Collected data entries:

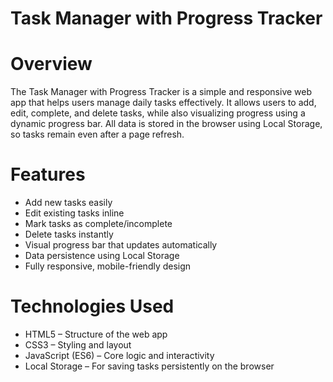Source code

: # Task Manager with Progress Tracker

# Overview

The Task Manager with Progress Tracker is a simple and responsive web app that helps users manage daily tasks effectively. It allows users to add, edit, complete, and delete tasks, while also visualizing progress using a dynamic progress bar. All data is stored in the browser using Local Storage, so tasks remain even after a page refresh.

# Features

- Add new tasks easily
- Edit existing tasks inline
- Mark tasks as complete/incomplete
- Delete tasks instantly
- Visual progress bar that updates automatically
- Data persistence using Local Storage
- Fully responsive, mobile-friendly design

# Technologies Used

- HTML5 – Structure of the web app
- CSS3 – Styling and layout
- JavaScript (ES6) – Core logic and interactivity
- Local Storage – For saving tasks persistently on the browser
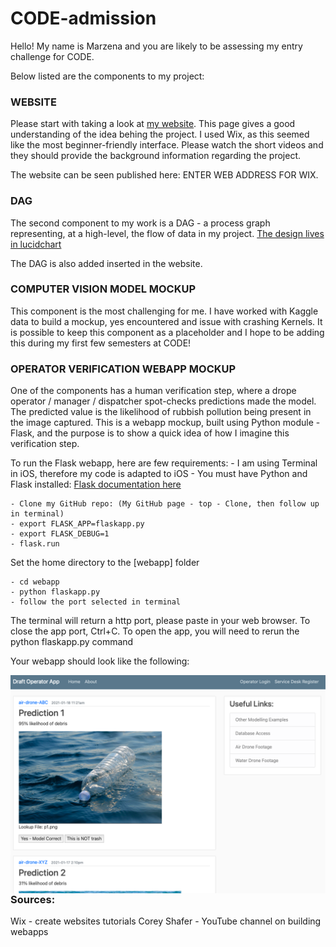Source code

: # CODE-admission

Hello!
My name is Marzena and you are likely to be assessing my entry challenge for CODE.

Below listed are the components to my project:

### WEBSITE
Please start with taking a look at [my website](https://maziiw.wixsite.com/code-takeme). This page gives a good understanding of the idea behing the project. 
I used Wix, as this seemed like the most beginner-friendly interface. Please watch the short videos and they should provide the background information regarding the project.

The website can be seen published here: ENTER WEB ADDRESS FOR WIX.

### DAG
The second component to my work is a DAG - a process graph representing, at a high-level, the flow of data in my project. 
[The design lives in lucidchart](https://lucid.app/lucidchart/invitations/accept/5a5dd57a-ba2c-4b35-b729-de1df90ae760)

The DAG is also added inserted in the website.

### COMPUTER VISION MODEL MOCKUP
This component is the most challenging for me. I have worked with Kaggle data to build a mockup, yes encountered and issue with crashing Kernels. It is possible to keep this component as a placeholder and I hope to be adding this during my first few semesters at CODE!

### OPERATOR VERIFICATION WEBAPP MOCKUP
One of the components has a human verification step, where a drope operator / manager / dispatcher spot-checks predictions made the model. The predicted value is the likelihood of rubbish pollution being present in the image captured. This is a webapp mockup, built using Python module - Flask, and the purpose is to show a quick idea of how I imagine this verification step.

To run the Flask webapp, here are few requirements:
    - I am using Terminal in iOS, therefore my code is adapted to iOS
    - You must have Python and Flask installed: [Flask documentation here](https://flask.palletsprojects.com/en/1.1.x/installation/)
    
    - Clone my GitHub repo: (My GitHub page - top - Clone, then follow up in terminal)
    - export FLASK_APP=flaskapp.py
    - export FLASK_DEBUG=1
    - flask.run
 Set the home directory to the [webapp] folder
    
    - cd webapp
    - python flaskapp.py
    - follow the port selected in terminal 

 The terminal will return a http port, please paste in your web browser.
    To close the app port, Ctrl+C. To open the app, you will need to rerun the python flaskapp.py command

 Your webapp should look like the following:
 
 <img src="webapp_screenshot.png" alt="Webapp Should look Like This" style="float: left; margin-right: 10px;" />
 
 
 ### Sources:
 Wix - create websites tutorials
 Corey Shafer - YouTube channel on building webapps
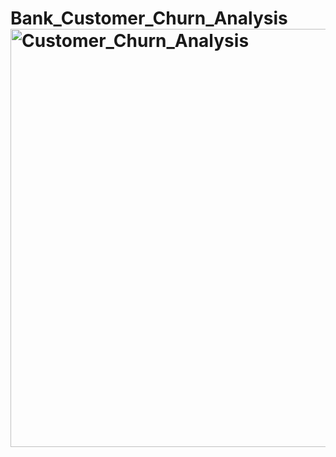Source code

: # Bank_Customer_Churn_Analysis<img width="669" alt="Customer_Churn_Analysis" src="https://github.com/khushiagrawal22/Bank_Customer_Churn_Analysis/assets/131536733/8478359e-8c07-4f3d-95d4-0f5a4642b4b5">
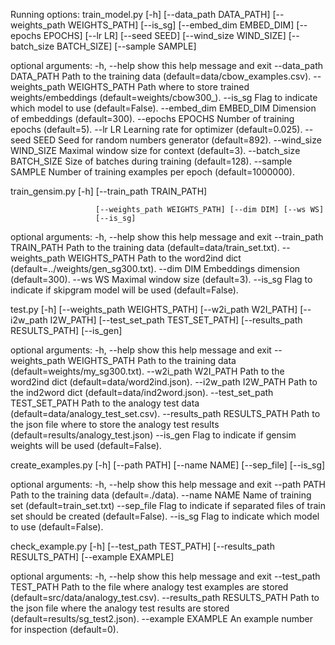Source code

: Running options: 
train_model.py [-h] [--data_path DATA_PATH]
                      [--weights_path WEIGHTS_PATH] [--is_sg]
                      [--embed_dim EMBED_DIM] [--epochs EPOCHS] [--lr LR]
                      [--seed SEED] [--wind_size WIND_SIZE]
                      [--batch_size BATCH_SIZE] [--sample SAMPLE]

optional arguments:
  -h, --help            show this help message and exit
  --data_path DATA_PATH
                        Path to the training data
                        (default=data/cbow_examples.csv).
  --weights_path WEIGHTS_PATH
                        Path where to store trained weights/embeddings
                        (default=weights/cbow300_).
  --is_sg               Flag to indicate which model to use (default=False).
  --embed_dim EMBED_DIM
                        Dimension of embeddings (default=300).
  --epochs EPOCHS       Number of training epochs (default=5).
  --lr LR               Learning rate for optimizer (default=0.025).
  --seed SEED           Seed for random numbers generator (default=892).
  --wind_size WIND_SIZE
                        Maximal window size for context (default=3).
  --batch_size BATCH_SIZE
                        Size of batches during training (default=128).
  --sample SAMPLE       Number of training examples per epoch
                        (default=1000000).


train_gensim.py [-h] [--train_path TRAIN_PATH]

                       [--weights_path WEIGHTS_PATH] [--dim DIM] [--ws WS]
                       [--is_sg]

optional arguments:
  -h, --help            show this help message and exit
  --train_path TRAIN_PATH
                        Path to the training data
                        (default=data/train_set.txt).
  --weights_path WEIGHTS_PATH
                        Path to the word2ind dict
                        (default=../weights/gen_sg300.txt).
  --dim DIM             Embeddings dimension (default=300).
  --ws WS               Maximal window size (default=3).
  --is_sg               Flag to indicate if skipgram model will be used
                        (default=False).


test.py [-h] [--weights_path WEIGHTS_PATH] [--w2i_path W2I_PATH]
               [--i2w_path I2W_PATH] [--test_set_path TEST_SET_PATH]
               [--results_path RESULTS_PATH] [--is_gen]

optional arguments:
  -h, --help            show this help message and exit
  --weights_path WEIGHTS_PATH
                        Path to the training data
                        (default=weights/my_sg300.txt).
  --w2i_path W2I_PATH   Path to the word2ind dict
                        (default=data/word2ind.json).
  --i2w_path I2W_PATH   Path to the ind2word dict
                        (default=data/ind2word.json).
  --test_set_path TEST_SET_PATH
                        Path to the analogy test data
                        (default=data/analogy_test_set.csv).
  --results_path RESULTS_PATH
                        Path to the json file where to store the analogy test
                        results (default=results/analogy_test.json)
  --is_gen              Flag to indicate if gensim weights will be used
                        (default=False).


create_examples.py [-h] [--path PATH] [--name NAME] [--sep_file]
                          [--is_sg]

optional arguments:
  -h, --help   show this help message and exit
  --path PATH  Path to the training data (default=./data).
  --name NAME  Name of training set (default=train_set.txt)
  --sep_file   Flag to indicate if separated files of train set should be
               created (default=False).
  --is_sg      Flag to indicate which model to use (default=False).


check_example.py [-h] [--test_path TEST_PATH]
                        [--results_path RESULTS_PATH] [--example EXAMPLE]

optional arguments:
  -h, --help            show this help message and exit
  --test_path TEST_PATH
                        Path to the file where analogy test examples are
                        stored (default=src/data/analogy_test.csv).
  --results_path RESULTS_PATH
                        Path to the json file where the analogy test results
                        are stored (default=results/sg_test2.json).
  --example EXAMPLE     An example number for inspection (default=0).
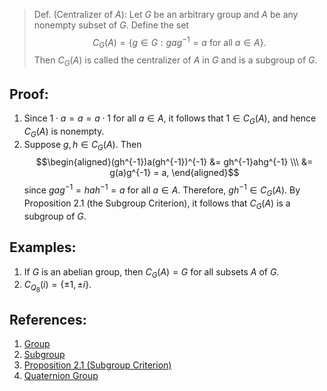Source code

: > Def. (Centralizer of $A$): Let $G$ be an arbitrary group and $A$ be any nonempty subset of $G$. Define the set $$C_{G}(A) = \{g \in G: gag^{-1} = a  \text{ for all $a \in A$}\}.$$ Then $C_{G}(A)$ is called the centralizer of $A$ in $G$ and is a subgroup of $G$. 

## Proof:
1. Since $1 \cdot a = a=  a \cdot 1$ for all $a \in A$, it follows that $1 \in C_{G}(A)$, and hence $C_{G}(A)$ is nonempty. 
2. Suppose $g, h \in C_{G}(A)$. Then $$\begin{aligned}(gh^{-1})a(gh^{-1})^{-1} &= gh^{-1}ahg^{-1} \\\ &= g(a)g^{-1} = a, \end{aligned}$$ since $gag^{-1} = hah^{-1} = a$ for all $a \in A$. Therefore, $gh^{-1} \in C_{G}(A)$. 
By Proposition 2.1 (the Subgroup Criterion), it follows that $C_{G}(A)$ is a subgroup of $G$. 

## Examples:
1. If $G$ is an abelian group, then $C_{G}(A) = G$ for all subsets $A$ of $G$. 
2. $C_{Q_{8}}(i) = \{\pm 1, \pm i\}$. 

## References: 
1. [Group](Introduction%20to%20Groups/Group.md)
2. [Subgroup](Subgroups/Subgroup.md)
3. [Proposition 2.1 (Subgroup Criterion)](Subgroups/Proposition%202.1%20(Subgroup%20Criterion).md)
4. [Quaternion Group](Introduction%20to%20Groups/Quaternion%20Group.md)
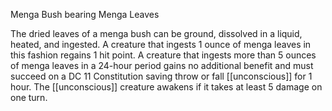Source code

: Menga Bush bearing Menga Leaves

The dried leaves of a menga bush can be ground, dissolved in a liquid, heated, and ingested. A creature that ingests 1 ounce of menga leaves in this fashion regains 1 hit point. A creature that ingests more than 5 ounces of menga leaves in a 24-hour period gains no additional benefit and must succeed on a DC 11 Constitution saving throw or fall [[unconscious]] for 1 hour. The [[unconscious]] creature awakens if it takes at least 5 damage on one turn.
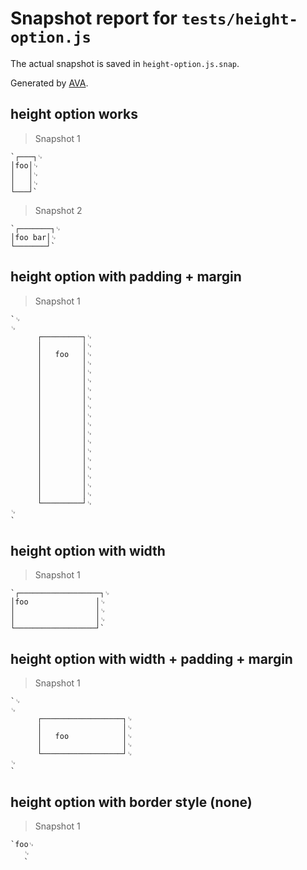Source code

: # Snapshot report for `tests/height-option.js`

The actual snapshot is saved in `height-option.js.snap`.

Generated by [AVA](https://avajs.dev).

## height option works

> Snapshot 1

    `┌───┐␊
    │foo│␊
    │   │␊
    │   │␊
    └───┘`

> Snapshot 2

    `┌───────┐␊
    │foo bar│␊
    └───────┘`

## height option with padding + margin

> Snapshot 1

    `␊
    ␊
          ┌─────────┐␊
          │         │␊
          │   foo   │␊
          │         │␊
          │         │␊
          │         │␊
          │         │␊
          │         │␊
          │         │␊
          │         │␊
          │         │␊
          │         │␊
          │         │␊
          │         │␊
          │         │␊
          │         │␊
          │         │␊
          │         │␊
          │         │␊
          └─────────┘␊
    ␊
    `

## height option with width

> Snapshot 1

    `┌──────────────────┐␊
    │foo               │␊
    │                  │␊
    │                  │␊
    └──────────────────┘`

## height option with width + padding + margin

> Snapshot 1

    `␊
    ␊
          ┌──────────────────┐␊
          │                  │␊
          │   foo            │␊
          │                  │␊
          └──────────────────┘␊
    ␊
    `

## height option with border style (none)

> Snapshot 1

    `foo␊
       ␊
       `
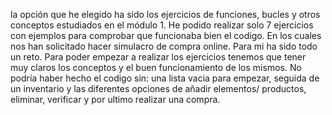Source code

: la opción que he elegido ha sido los ejercicios de funciones, bucles y otros conceptos estudiados en el módulo 1.
He podido realizar solo 7 ejercicios con ejemplos para comprobar que funcionaba bien el codigo.
En los cuales nos han solicitado hacer simulacro de compra online. Para mi ha sido todo un reto.
Para poder empezar a realizar los ejercicios tenemos que tener muy claros los conceptos y el buen funcionamiento de los mismos.
No podría haber hecho el codigo sin:
una lista vacia para empezar, seguida de un inventario y las diferentes opciones de añadir elementos/ productos, eliminar, verificar y por ultimo realizar una compra.
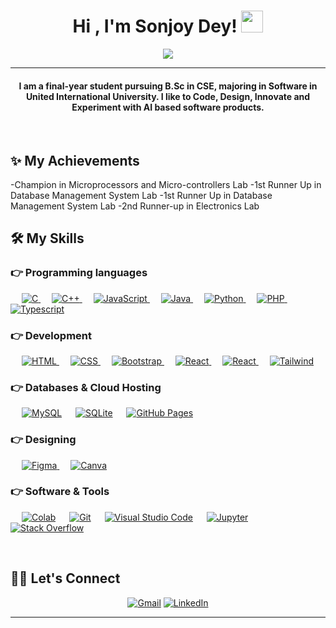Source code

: 
<h1 align="center">Hi , I'm Sonjoy Dey! <img src="https://media.giphy.com/media/hvRJCLFzcasrR4ia7z/giphy.gif" width="35"></h1>
<p align="center">
<a href="https://github.com/DenverCoder1/readme-typing-svg"><img src="https://readme-typing-svg.herokuapp.com?lines=Computer+Science+Student;Innovator;Blockchain+Enthusiast;Web+Developer;DS%20|%20AI%20|%20ML%20Enthusiast;Always%20learning%20new%20things&center=true&width=500&height=50"></a>
</p>
<hr/>
<h4 align="center">I am a final-year student pursuing B.Sc in CSE, majoring in Software in United International University. I like to Code, Design, Innovate and Experiment with AI based software products.</h4>
<br>


## ✨ My Achievements
-Champion in Microprocessors and Micro-controllers Lab
-1st Runner Up in Database Management System Lab
-1st Runner Up in Database Management System Lab
-2nd Runner-up in Electronics Lab
<br>

## 🛠️ My Skills

### 👉 Programming languages

<p align="left">
&emsp;
<a href="https://www.cprogramming.com/" target="_blank">
<img alt="C" src="https://img.shields.io/badge/C%20-%232370ED.svg?logo=c&logoColor=white">
</a>
&emsp;
<a href="https://www.w3schools.com/cpp/" target="_blank">
<img alt="C++" src="https://img.shields.io/badge/C++%20-%2300599C.svg?logo=c%2B%2B&logoColor=white">
</a>
&emsp;
<a href="https://developer.mozilla.org/en-US/docs/Web/JavaScript" target="_blank">
<img alt="JavaScript" src="https://img.shields.io/badge/JavaScript%20-%23F7DF1E.svg?logo=javascript&logoColor=black">
</a>
&emsp;
<a href="https://www.java.com" target="_blank">
<img alt="Java" src="https://img.shields.io/badge/Java-%23007396.svg?logo=java&logoColor=white">
</a>
&emsp;
<a href="https://www.python.org" target="_blank">
<img alt="Python" src="https://img.shields.io/badge/Python%20-%2314354C.svg?logo=python&logoColor=white">
</a>
&emsp;
<a href="https://www.php.net/">
<img alt="PHP" src="https://img.shields.io/badge/PHP-%23777BB4.svg?logo=php&logoColor=white"/>
</a>
&emsp;
<a href="https://www.typescriptlang.org/" target="_blank">
<img alt="Typescript" src="https://shields.io/badge/TypeScript-3178C6?logo=TypeScript&logoColor=FFF&style=flat"/>
</a>
</p>

### 👉 Development
<p align="left">
&emsp;
<a href="https://www.w3.org/html/" target="_blank">
<img alt="HTML" src="https://img.shields.io/badge/HTML5%20-%23E34F26.svg?logo=html5&logoColor=white">
</a>
&emsp;
<a href="https://www.w3schools.com/css/" target="_blank">
<img alt="CSS" src="https://img.shields.io/badge/CSS%20-%231572B6.svg?logo=css3&logoColor=white">
</a>
&emsp;
<a href="https://getbootstrap.com" target="_blank">
<img alt="Bootstrap" src="https://img.shields.io/badge/Bootstrap-%23563D7C.svg?style=flat&logo=bootstrap&logoColor=white"/>
</a>
&emsp;
<a href="https://react.dev/" target="_blank">
<img alt="React" src="https://img.shields.io/badge/-ReactJs-61DAFB?style=flat&logo=react&logoColor=white"/>
</a>
&emsp;
<a href="https://react.dev/" target="_blank">
<img alt="React" src="https://img.shields.io/badge/React_Native-20232A?style=flat&logo=react&logoColor=61DAFB"/>
</a>
&emsp;
<a href="https://tailwindcss.com/" target="_blank">
<img alt="Tailwind" src="https://img.shields.io/badge/Tailwind_CSS-38B2AC?style=flat&logo=tailwind-css&logoColor=white"/>
</a>


</p>

### 👉 Databases & Cloud Hosting
<p align="left">
&emsp;
<a href="https://www.mysql.com/"><img alt="MySQL" src="https://img.shields.io/badge/MySQL-%2300f.svg?style=flat&llogo=mysql&logoColor=white"></a>
&emsp;
<a href="https://www.sqlite.org/"><img alt="SQLite" src ="https://img.shields.io/badge/sqlite-%2307405e.svg?style=flat&logo=sqlite&logoColor=white"/></a>
&emsp;
<a href="https://www.github.com"><img alt="GitHub Pages" src="https://img.shields.io/badge/GitHub%20Pages-%23327FC7.svg?style=flat&llogo=github&logoColor=white"></a>
&emsp;

### 👉 Designing
<p align="left">
&emsp;
<a href="https://www.figma.com/" target="_blank">
<img alt="Figma" src="https://img.shields.io/badge/Figma-F24E1E?style=flat&logo=figma&logoColor=white"/>
</a>
&emsp;
<a href="#">
<img alt="Canva" src="https://img.shields.io/badge/Canva-%2300C4CC.svg?style=flat&logo=Canva&logoColor=white"/>
</a>
</p>



### 👉 Software & Tools

<p>
<!-- &emsp;
<a href="#"><img alt="Adobe" src="https://img.shields.io/badge/Adobe%20-%23FF0000.svg?logo=adobe&logoColor=white"></a> -->
&emsp;
<a href="#"><img alt="Colab" src="https://img.shields.io/badge/Colab-00b56a.svg?logo=google-colab&logoColor=white"></a>
<!-- &emsp;
<a href="#"><img alt="Codepen" src="https://img.shields.io/badge/Codepen-000000.svg?logo=codepen&logoColor=white"></a> -->
&emsp;
<a href="#"><img alt="Git" src="https://img.shields.io/badge/Git%20-%23F05033.svg?logo=git&logoColor=white"></a>
&emsp;
<!-- <a href="#"><img alt="Linux" src="https://img.shields.io/badge/Linux-FCC624?style=flat&logo=linux&logoColor=black"></a>
&emsp; -->
<!-- <a href="#"><img alt="Google Sheets" src="https://img.shields.io/badge/Google%20Sheets%20-%2334A853.svg?logo=google%20sheets&logoColor=white"></a>
&emsp; -->
<a href="#"><img alt="Visual Studio Code" src="https://img.shields.io/badge/Visual%20Studio%20Code-0078d7.svg?logo=visual-studio-code&logoColor=white"></a>
&emsp;
<a href="#"><img alt="Jupyter" src="https://img.shields.io/badge/Jupyter%20-%23F37626.svg?logo=Jupyter&logoColor=white"></a>
&emsp;
<a href="#"><img alt="Stack Overflow" src="https://img.shields.io/badge/-Stack%20Overflow-FE7A16?logo=stack-overflow&logoColor=white"></a>
&emsp;



</p>

<br/>

## 🙋‍♀️ Let's Connect
<p align="center">
<a href="mailto:deysonjoy2000@gmail.com"><img src="https://img.icons8.com/bubbles/50/000000/gmail.png" alt="Gmail"/></a>
<a href="https://www.linkedin.com/in/sonjoy-dey-050b77238/"><img src="https://img.icons8.com/bubbles/50/000000/linkedin.png" alt="LinkedIn"/></a>
</p>

<hr/>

● **What needs to be done**
Pick out each line above that includes "Software" and show it.

● **Response for this exercise**
<h4 align="center">I am a final-year student pursuing B.Sc in CSE, majoring in Software in United International University. I like to Code, Design, Innovate and Experiment with AI based software products.</h4>
### 👉 Software & Tools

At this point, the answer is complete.